Budget report shows recent uptick in local tourism, retail and real estate markets.

 

According to projections presented at last night's City Council meeting, the local economy in South San Francisco appears to be improving.

In discussions leading up the council's unanimous approval of the proposed budget for the upcoming fiscal year, city officials painted a optimistic vision of the local economic outlook.

Much of the positivity was based on significant upticks in the city's hotel industry, which has seen growth to the tune of approximately 17% in room occupancy rates from the year prior, according to city documents.

And the figures presented at the meeting Wednesday night did not account for the influx of visitors who earlier this month stayed in South San Francisco while attending the US Open Golf Tournament.

City officials also believe that the tourism and hotel industry will continue to gain momentum, as the America's Cup boat races will soon be coming to the Bay Area, and this year the San Francisco International Airport is expecting its busiest summer travel season ever.

The influx of visitors staying overnight in local hotels has a greater impact on city finances than in the past, after voters passed a 1% transient occupancy tax in 2009.

But hotels are not the only thriving local industry, nor is the increased traffic through South San Francisco the only reason for city officials to feel optimistic about revenue projections.

According to a staff report, retail tax receipts in South San Francisco are up 6% from the year prior, which is being driven by increased business at department stores as well as wholesale building suppliers.

As well, the local residential real estate market seems to show signs of improvement, according to city documents.

More homes sold last year at a higher price than in previous years, but the median home value in South San Francisco dropped from $450,000 to $431,000 this year, said the documents.
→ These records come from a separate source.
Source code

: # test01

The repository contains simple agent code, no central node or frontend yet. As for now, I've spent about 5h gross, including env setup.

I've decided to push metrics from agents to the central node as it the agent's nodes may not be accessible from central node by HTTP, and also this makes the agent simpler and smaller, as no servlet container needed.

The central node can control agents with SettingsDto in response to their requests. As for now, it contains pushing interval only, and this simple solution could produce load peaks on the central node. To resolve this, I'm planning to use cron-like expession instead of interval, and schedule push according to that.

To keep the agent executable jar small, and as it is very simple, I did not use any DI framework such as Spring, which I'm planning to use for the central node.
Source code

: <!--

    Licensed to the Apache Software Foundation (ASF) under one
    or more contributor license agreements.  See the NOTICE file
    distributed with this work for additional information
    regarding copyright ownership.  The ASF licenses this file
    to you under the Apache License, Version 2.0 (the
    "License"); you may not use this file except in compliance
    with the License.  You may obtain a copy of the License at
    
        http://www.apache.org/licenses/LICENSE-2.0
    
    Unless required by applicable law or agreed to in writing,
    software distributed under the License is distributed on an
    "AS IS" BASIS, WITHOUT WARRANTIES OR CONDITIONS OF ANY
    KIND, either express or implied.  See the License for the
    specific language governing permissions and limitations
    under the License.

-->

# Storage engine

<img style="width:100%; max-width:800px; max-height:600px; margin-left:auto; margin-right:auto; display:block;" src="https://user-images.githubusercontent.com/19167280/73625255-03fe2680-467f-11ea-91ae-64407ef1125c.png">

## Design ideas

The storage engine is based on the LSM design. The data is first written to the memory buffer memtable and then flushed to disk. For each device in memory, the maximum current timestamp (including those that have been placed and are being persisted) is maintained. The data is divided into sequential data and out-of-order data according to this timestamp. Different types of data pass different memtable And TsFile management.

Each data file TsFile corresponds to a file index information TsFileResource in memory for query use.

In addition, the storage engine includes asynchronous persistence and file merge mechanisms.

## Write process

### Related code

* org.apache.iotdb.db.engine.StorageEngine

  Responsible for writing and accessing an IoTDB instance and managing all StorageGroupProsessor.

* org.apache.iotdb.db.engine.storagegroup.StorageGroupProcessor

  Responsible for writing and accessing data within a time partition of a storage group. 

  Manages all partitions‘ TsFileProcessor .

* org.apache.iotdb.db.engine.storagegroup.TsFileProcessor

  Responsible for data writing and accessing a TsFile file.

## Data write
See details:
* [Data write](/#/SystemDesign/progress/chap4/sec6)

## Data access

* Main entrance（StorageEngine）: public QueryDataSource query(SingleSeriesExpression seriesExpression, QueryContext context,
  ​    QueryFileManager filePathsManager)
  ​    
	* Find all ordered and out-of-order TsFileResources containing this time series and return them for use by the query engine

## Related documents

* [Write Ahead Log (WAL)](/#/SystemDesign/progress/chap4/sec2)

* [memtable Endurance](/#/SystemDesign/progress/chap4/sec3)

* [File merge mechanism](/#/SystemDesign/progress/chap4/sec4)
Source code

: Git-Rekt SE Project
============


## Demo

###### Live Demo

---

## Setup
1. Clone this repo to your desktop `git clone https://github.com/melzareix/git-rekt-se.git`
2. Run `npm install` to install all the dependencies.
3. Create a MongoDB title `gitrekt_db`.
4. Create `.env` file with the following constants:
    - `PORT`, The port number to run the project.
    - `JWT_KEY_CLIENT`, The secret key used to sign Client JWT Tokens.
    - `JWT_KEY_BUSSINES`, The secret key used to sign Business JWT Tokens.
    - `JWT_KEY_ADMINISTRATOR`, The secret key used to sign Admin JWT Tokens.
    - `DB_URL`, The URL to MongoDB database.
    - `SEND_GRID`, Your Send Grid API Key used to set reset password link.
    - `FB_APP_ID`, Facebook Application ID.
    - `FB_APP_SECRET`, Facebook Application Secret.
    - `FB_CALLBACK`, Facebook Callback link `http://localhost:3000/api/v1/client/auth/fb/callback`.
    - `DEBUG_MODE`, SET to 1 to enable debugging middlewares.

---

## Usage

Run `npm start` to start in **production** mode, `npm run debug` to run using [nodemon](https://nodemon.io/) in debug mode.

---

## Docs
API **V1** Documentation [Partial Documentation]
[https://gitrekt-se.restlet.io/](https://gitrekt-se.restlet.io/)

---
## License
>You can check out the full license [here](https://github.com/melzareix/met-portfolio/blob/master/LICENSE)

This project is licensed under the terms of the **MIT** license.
Overall, initial expectations are that the city will go into the new fiscal year with a $1.1 million surplus, before funds are transferred for capital improvements, department equipment services, and a variety of other demands. Undesignated reserve funds appear healthy as well.

But it is also clear that officials expect to feel the pain of dissolving the city's redevelopment agency for years to come, and fear that it will be difficult to generate new local business opportunities.

In other business at the meeting, council member unanimously agreed to carry over the rate schedule for water services to residents and businesses for the upcoming year.

But some officials indicated that changes to the schedule may be on the horizon when the council readdresses the issue next year, at which point they will charged with the duty of setting a new multi-year rate plan.